- TASK INPUTS:
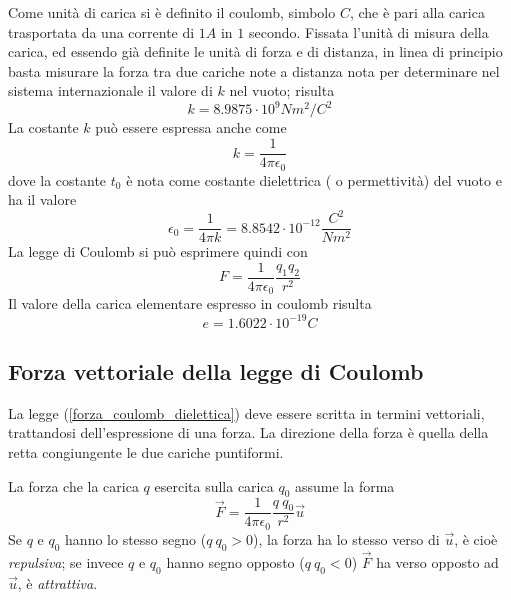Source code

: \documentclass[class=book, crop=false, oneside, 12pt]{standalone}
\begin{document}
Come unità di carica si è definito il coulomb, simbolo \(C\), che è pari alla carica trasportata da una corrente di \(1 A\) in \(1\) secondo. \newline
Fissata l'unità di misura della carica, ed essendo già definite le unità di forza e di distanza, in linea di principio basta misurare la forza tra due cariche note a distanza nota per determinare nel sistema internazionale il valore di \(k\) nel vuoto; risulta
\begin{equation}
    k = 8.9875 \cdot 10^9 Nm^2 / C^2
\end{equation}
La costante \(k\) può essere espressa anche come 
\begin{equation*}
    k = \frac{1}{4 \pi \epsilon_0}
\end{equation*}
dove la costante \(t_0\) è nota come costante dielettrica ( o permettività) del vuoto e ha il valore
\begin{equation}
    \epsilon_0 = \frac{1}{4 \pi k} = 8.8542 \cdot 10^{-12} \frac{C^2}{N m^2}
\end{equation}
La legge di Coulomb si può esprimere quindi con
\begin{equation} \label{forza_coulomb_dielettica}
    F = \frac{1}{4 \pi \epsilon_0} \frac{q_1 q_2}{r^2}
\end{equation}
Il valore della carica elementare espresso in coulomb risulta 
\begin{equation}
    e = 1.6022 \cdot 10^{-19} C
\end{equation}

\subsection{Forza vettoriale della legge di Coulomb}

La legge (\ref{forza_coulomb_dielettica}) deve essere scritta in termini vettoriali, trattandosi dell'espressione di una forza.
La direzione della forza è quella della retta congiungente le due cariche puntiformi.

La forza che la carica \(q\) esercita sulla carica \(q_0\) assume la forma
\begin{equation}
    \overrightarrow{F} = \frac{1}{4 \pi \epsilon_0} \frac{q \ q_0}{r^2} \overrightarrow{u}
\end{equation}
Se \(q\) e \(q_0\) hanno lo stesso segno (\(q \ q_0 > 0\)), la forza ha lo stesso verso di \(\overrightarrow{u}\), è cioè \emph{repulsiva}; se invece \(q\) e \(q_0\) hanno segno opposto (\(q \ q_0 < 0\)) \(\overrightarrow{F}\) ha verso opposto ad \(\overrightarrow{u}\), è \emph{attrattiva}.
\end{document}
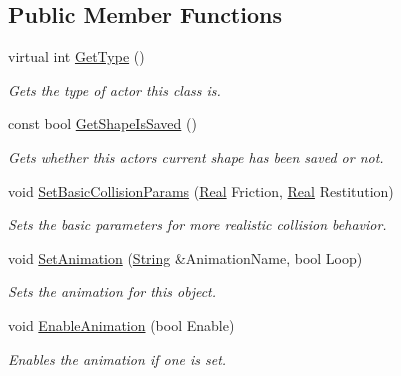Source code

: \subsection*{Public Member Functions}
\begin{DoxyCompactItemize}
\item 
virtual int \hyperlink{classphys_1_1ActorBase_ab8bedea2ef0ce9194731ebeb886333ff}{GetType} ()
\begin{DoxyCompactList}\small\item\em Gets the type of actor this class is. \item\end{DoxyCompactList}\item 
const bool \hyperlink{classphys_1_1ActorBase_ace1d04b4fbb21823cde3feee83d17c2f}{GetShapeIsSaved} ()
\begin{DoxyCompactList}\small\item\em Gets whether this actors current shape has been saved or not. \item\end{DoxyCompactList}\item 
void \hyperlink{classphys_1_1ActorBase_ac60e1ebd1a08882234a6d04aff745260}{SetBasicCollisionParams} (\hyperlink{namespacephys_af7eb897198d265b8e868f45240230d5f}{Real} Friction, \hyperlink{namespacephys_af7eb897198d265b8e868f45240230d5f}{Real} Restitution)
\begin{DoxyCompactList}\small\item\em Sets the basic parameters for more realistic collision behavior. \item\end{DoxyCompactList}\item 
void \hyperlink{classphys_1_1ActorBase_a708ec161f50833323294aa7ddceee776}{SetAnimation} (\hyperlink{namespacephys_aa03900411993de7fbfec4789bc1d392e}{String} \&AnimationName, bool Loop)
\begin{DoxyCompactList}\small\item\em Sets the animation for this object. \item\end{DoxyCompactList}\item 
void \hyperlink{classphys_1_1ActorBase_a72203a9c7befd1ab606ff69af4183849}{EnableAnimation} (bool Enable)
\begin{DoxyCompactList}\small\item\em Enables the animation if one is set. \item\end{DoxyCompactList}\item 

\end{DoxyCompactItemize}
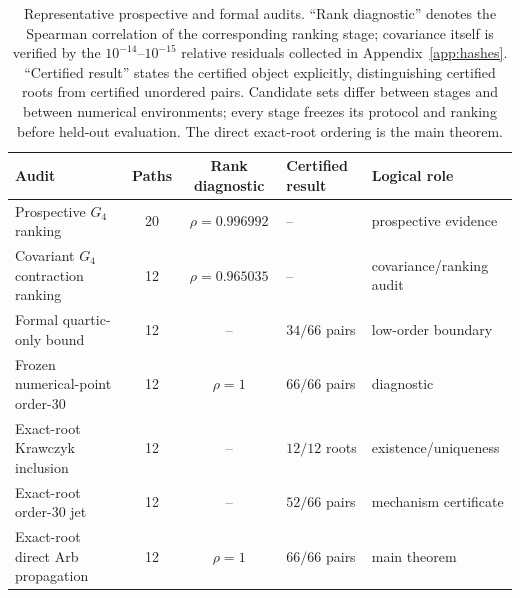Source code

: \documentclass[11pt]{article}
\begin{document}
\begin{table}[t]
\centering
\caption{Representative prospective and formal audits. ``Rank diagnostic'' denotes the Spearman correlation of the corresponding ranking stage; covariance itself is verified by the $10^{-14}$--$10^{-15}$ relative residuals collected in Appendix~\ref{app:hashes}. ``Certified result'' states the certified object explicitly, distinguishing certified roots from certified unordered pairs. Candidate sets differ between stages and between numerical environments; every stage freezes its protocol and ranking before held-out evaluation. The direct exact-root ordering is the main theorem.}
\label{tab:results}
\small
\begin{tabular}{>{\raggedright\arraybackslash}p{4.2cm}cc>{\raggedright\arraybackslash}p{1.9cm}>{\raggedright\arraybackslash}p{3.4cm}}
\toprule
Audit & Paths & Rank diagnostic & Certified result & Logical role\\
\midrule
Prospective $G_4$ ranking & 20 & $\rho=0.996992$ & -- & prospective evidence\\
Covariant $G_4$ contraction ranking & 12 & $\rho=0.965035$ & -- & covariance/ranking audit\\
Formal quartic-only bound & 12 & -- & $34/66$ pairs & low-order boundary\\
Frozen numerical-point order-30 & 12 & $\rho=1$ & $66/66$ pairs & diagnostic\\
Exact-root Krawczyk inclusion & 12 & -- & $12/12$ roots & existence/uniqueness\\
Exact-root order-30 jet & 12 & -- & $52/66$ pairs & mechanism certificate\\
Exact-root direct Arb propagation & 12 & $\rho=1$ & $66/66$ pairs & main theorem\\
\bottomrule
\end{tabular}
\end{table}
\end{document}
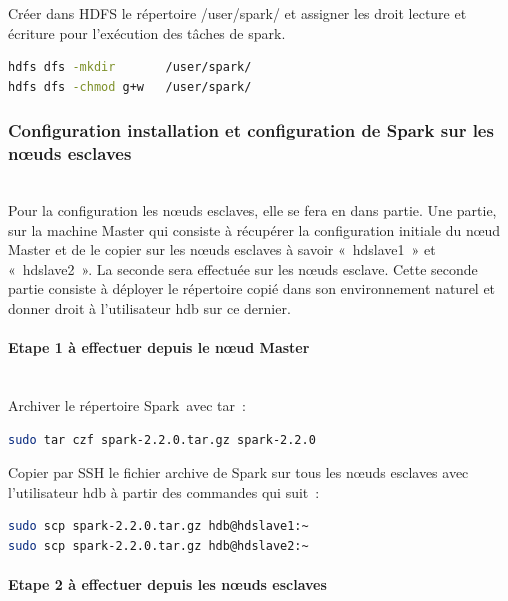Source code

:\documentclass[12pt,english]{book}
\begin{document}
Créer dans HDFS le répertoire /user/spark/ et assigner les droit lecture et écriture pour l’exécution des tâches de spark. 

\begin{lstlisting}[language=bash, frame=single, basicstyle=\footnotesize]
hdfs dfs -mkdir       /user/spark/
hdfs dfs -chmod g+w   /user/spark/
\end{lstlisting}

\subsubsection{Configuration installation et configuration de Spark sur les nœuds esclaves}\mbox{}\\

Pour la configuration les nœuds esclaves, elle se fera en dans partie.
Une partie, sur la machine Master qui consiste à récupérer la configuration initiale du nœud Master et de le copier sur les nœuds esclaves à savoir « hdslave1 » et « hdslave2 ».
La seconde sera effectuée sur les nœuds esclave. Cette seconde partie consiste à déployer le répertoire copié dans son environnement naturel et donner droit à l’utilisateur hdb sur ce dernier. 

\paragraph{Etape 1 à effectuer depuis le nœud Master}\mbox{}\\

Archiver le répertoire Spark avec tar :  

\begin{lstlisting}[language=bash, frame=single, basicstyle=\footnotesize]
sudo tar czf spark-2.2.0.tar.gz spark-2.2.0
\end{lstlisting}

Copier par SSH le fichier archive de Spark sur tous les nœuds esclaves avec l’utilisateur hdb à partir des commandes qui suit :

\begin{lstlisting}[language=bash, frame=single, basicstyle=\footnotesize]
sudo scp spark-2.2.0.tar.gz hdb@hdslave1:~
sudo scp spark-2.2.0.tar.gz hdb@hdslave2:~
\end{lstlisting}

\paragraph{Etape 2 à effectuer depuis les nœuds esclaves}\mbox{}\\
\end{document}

---

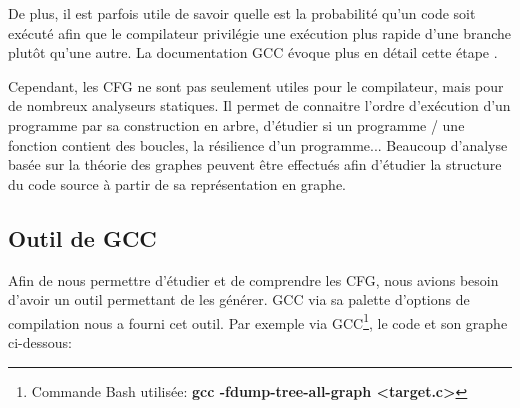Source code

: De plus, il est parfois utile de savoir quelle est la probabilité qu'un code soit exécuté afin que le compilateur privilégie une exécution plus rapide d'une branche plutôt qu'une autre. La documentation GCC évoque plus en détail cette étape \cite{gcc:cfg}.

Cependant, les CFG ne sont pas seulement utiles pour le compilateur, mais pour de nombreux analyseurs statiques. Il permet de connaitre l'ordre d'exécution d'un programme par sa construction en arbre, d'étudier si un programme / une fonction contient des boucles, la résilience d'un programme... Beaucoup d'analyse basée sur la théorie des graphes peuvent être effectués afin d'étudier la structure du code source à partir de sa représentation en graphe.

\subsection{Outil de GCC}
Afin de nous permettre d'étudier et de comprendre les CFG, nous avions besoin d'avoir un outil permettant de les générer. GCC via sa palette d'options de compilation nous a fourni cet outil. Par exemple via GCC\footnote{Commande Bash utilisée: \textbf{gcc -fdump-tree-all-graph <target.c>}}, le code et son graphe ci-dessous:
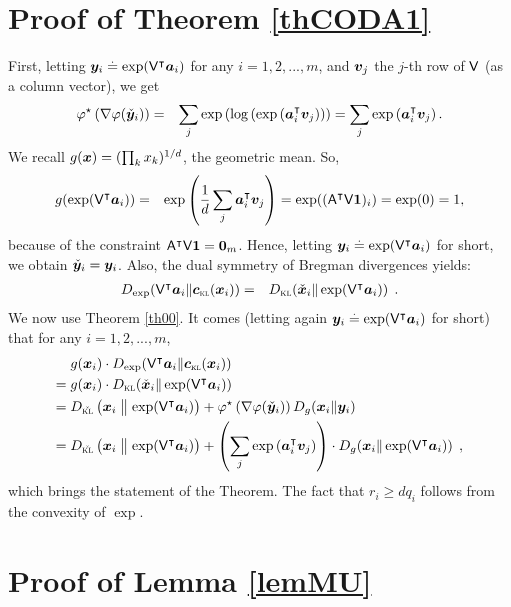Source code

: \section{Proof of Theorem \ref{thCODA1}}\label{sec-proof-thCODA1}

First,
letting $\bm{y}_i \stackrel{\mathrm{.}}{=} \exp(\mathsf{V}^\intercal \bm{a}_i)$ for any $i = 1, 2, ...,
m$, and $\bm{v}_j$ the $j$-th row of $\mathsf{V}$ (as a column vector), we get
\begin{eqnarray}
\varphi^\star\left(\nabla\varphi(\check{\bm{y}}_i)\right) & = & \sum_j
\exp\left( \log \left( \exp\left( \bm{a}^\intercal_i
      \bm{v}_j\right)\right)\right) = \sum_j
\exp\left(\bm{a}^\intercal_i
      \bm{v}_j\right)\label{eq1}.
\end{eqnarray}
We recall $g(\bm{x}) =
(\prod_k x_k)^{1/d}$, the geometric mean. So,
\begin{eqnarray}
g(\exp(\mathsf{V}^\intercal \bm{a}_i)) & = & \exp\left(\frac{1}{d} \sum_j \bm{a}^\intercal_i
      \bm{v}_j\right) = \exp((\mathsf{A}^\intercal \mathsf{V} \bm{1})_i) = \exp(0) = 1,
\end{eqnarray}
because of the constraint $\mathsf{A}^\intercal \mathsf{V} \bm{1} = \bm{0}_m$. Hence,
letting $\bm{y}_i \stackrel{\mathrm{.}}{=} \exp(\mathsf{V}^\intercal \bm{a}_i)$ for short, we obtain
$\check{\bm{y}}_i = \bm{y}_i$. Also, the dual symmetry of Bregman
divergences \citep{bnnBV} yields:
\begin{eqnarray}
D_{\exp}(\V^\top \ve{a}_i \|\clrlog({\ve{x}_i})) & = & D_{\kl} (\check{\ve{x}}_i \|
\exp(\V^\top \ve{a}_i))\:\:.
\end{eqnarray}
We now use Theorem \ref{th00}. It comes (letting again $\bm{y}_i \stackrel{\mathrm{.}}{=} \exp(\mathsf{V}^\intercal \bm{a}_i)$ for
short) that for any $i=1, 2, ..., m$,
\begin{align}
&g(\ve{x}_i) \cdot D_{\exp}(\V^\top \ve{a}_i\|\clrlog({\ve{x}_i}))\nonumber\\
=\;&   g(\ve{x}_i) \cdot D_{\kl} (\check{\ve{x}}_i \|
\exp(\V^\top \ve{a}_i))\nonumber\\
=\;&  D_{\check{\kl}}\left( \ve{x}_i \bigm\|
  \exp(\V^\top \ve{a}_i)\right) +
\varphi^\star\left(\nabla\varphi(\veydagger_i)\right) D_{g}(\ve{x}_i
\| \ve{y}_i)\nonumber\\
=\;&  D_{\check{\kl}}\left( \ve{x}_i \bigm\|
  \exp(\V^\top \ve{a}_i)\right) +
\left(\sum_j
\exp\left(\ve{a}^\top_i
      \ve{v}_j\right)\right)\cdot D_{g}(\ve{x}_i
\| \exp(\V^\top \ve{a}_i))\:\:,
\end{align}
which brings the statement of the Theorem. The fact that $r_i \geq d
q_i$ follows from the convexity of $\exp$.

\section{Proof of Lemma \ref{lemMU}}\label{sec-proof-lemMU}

---

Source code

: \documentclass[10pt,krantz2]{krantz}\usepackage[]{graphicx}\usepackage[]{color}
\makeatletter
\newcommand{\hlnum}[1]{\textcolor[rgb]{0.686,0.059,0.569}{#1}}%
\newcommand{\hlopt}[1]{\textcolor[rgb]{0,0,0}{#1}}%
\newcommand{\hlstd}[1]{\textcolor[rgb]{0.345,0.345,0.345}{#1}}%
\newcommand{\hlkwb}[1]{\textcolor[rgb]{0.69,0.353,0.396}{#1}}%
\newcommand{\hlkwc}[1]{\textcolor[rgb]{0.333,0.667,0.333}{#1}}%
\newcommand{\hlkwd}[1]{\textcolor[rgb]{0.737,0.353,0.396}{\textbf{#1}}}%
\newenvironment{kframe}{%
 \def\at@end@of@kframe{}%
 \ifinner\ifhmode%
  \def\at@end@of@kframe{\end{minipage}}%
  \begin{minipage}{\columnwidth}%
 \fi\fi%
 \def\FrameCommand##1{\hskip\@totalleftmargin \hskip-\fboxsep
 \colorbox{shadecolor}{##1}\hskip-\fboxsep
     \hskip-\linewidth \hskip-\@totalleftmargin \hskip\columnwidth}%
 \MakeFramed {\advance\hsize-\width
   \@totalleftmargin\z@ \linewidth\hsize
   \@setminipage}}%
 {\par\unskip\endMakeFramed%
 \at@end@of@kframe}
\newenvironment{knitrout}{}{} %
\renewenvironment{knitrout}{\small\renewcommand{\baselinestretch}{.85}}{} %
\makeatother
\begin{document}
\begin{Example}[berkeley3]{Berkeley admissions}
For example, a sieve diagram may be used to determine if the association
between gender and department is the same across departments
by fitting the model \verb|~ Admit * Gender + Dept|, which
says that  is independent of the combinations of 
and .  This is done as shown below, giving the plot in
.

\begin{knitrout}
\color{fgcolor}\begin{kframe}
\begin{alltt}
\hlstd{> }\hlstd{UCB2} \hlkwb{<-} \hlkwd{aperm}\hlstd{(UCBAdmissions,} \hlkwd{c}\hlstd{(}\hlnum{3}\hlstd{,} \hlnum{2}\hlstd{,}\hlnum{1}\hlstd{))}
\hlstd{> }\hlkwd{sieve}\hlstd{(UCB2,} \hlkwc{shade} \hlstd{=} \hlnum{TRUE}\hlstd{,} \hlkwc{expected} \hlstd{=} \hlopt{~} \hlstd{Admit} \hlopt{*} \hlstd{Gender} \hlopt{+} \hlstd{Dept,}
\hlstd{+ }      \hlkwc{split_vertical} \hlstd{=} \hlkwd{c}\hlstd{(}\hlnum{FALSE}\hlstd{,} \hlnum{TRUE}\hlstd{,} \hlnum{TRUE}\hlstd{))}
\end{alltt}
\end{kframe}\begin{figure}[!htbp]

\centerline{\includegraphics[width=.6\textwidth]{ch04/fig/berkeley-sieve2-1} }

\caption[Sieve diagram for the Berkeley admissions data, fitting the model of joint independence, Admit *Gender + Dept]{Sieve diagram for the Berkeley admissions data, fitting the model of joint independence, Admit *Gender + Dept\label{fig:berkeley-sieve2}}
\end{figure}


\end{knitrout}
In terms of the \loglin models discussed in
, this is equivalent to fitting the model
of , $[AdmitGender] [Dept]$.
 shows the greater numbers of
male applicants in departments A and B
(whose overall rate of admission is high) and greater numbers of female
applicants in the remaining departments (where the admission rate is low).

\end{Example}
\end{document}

- TASK:
Pull each line that includes the word "textbf" out of the material above.

- ANSWER TO THIS EXERCISE:
Afin de nous permettre d'étudier et de comprendre les CFG, nous avions besoin d'avoir un outil permettant de les générer. GCC via sa palette d'options de compilation nous a fourni cet outil. Par exemple via GCC\footnote{Commande Bash utilisée: \textbf{gcc -fdump-tree-all-graph <target.c>}}, le code et son graphe ci-dessous:
\newcommand{\hlkwd}[1]{\textcolor[rgb]{0.737,0.353,0.396}{\textbf{#1}}}%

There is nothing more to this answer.